The acceleration of $m_1$ is $9 \, m/s^2$ down the $53^\circ$ incline, and the acceleration of $m_3$ is $11 \, m/s^2$ down the $37^\circ$ incline.

Answer 2

The problem describes a pulley system with three masses: $m_1$ on a $53^\circ$ incline, $m_3$ on a $37^\circ$ incline, and $m_2$ accelerating upwards at $10 \, m/s^2$.

A common constraint relation for such pulley systems is $a_1 + a_3 = 2 a_2$, where $a_1$ and $a_3$ are accelerations down their respective inclines, and $a_2$ is the upward acceleration of $m_2$.

Given $a_2 = 10 \, m/s^2$, we have $a_1 + a_3 = 2 \times 10 \, m/s^2 = 20 \, m/s^2$.

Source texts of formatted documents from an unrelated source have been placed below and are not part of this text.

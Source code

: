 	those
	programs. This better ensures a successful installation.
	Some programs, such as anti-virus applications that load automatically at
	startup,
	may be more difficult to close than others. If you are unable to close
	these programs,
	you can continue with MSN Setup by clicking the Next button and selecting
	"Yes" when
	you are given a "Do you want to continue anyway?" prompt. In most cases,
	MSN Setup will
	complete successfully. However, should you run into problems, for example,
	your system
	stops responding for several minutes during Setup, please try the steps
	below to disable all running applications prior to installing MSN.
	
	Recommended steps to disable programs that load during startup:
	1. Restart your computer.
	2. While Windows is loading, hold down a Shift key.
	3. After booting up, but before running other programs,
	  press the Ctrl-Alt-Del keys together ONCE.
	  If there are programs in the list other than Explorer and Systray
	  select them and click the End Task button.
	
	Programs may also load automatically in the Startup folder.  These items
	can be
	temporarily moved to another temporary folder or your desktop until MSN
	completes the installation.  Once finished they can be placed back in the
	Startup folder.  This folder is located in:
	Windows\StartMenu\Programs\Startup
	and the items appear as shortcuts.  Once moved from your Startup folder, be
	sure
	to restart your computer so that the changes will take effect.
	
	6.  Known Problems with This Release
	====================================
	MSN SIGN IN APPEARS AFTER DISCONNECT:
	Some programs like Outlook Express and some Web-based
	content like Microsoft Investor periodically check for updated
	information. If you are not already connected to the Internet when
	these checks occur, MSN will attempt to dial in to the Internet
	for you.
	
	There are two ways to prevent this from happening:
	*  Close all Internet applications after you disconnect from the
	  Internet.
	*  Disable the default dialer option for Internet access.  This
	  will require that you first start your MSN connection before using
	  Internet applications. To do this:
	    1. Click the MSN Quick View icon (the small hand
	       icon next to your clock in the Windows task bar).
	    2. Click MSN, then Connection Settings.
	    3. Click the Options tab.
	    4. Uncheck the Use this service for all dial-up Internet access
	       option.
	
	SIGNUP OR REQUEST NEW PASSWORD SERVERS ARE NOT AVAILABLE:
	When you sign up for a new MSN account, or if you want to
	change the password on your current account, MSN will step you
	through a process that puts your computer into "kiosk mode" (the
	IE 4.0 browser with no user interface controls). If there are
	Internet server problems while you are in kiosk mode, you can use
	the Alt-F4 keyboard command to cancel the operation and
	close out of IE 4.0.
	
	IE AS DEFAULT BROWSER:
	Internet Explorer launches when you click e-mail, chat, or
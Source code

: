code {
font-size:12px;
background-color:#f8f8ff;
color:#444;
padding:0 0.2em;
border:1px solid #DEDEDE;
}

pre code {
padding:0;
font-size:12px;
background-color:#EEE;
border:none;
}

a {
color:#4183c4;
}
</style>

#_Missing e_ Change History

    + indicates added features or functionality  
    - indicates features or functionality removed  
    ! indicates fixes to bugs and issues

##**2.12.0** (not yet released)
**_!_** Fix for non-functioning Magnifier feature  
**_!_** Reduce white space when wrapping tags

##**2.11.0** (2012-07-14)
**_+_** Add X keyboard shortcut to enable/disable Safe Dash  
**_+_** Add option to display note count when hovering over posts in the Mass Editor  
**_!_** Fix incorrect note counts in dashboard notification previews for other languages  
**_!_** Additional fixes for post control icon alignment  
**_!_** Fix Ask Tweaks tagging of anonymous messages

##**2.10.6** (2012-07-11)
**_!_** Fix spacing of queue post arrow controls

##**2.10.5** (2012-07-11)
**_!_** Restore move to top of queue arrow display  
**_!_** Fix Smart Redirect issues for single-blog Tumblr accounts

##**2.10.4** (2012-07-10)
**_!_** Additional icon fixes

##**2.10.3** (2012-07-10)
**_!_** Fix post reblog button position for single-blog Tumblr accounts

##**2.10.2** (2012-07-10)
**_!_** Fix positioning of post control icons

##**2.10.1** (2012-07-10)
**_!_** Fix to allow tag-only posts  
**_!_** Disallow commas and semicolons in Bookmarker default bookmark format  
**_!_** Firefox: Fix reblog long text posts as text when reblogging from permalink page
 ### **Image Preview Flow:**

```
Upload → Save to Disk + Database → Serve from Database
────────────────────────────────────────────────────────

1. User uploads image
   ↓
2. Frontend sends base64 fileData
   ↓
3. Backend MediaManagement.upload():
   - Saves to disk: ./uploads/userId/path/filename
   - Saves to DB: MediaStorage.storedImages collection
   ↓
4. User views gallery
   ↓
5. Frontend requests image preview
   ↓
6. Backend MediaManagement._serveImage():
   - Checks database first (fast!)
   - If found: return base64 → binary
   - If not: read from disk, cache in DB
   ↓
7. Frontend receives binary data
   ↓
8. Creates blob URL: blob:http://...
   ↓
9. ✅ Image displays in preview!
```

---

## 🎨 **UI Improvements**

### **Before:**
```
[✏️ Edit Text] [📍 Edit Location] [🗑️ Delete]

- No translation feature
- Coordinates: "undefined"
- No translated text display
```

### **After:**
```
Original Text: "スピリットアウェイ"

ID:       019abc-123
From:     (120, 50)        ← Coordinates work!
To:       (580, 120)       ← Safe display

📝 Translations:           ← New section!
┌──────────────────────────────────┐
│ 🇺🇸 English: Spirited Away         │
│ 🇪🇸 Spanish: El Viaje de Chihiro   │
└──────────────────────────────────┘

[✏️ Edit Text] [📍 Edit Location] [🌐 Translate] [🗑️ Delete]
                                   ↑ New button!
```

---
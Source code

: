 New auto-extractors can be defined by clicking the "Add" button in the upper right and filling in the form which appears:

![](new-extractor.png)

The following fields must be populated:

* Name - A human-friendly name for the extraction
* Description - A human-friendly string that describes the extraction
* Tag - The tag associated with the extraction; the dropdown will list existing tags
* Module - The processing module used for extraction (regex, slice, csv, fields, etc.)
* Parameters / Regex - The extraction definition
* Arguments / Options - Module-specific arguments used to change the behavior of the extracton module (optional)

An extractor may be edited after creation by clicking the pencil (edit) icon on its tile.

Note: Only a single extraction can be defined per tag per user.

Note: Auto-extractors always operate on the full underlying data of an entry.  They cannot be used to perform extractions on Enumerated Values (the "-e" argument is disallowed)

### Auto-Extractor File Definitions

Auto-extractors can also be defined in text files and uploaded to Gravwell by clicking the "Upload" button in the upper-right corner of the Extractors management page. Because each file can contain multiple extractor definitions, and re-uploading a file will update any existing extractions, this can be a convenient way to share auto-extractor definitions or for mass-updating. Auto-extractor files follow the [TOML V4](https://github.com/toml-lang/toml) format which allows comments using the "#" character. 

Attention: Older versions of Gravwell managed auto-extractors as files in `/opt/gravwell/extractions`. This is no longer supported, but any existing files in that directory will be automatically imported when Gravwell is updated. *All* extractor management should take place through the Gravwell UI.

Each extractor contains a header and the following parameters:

Assuming $m_1 = m_3 = m$ (a common implication in such problems when masses are not specified) and $T$ is the tension in the string, we apply Newton's second law along the inclined planes:

For $m_1$: $T - m g \sin(53^\circ) = m a_1$ For $m_3$: $T - m g \sin(37^\circ) = m a_3$

Subtracting the second equation from the first: $m g (\sin(37^\circ) - \sin(53^\circ)) = m (a_1 - a_3)$ $g (\sin(37^\circ) - \sin(53^\circ)) = a_1 - a_3$

Using approximations: $g \approx 10 \, m/s^2$, $\sin(53^\circ) \approx 0.8$, $\sin(37^\circ) \approx 0.6$. $10 (0.6 - 0.8) = a_1 - a_3$ $-2 = a_1 - a_3$

We now have a system of linear equations:

1. $a_1 + a_3 = 20$
2. $a_1 - a_3 = -2$

Adding (1) and (2): $2a_1 = 18 \implies a_1 = 9 \, m/s^2$ (downwards along $53^\circ$ incline)

Substituting $a_1$ into (1): $9 + a_3 = 20 \implies a_3 = 11 \, m/s^2$ (downwards along $37^\circ$ incline)

Therefore, the acceleration of $m_1$ is $9 \, m/s^2$ and the acceleration of $m_3$ is $11 \, m/s^2$.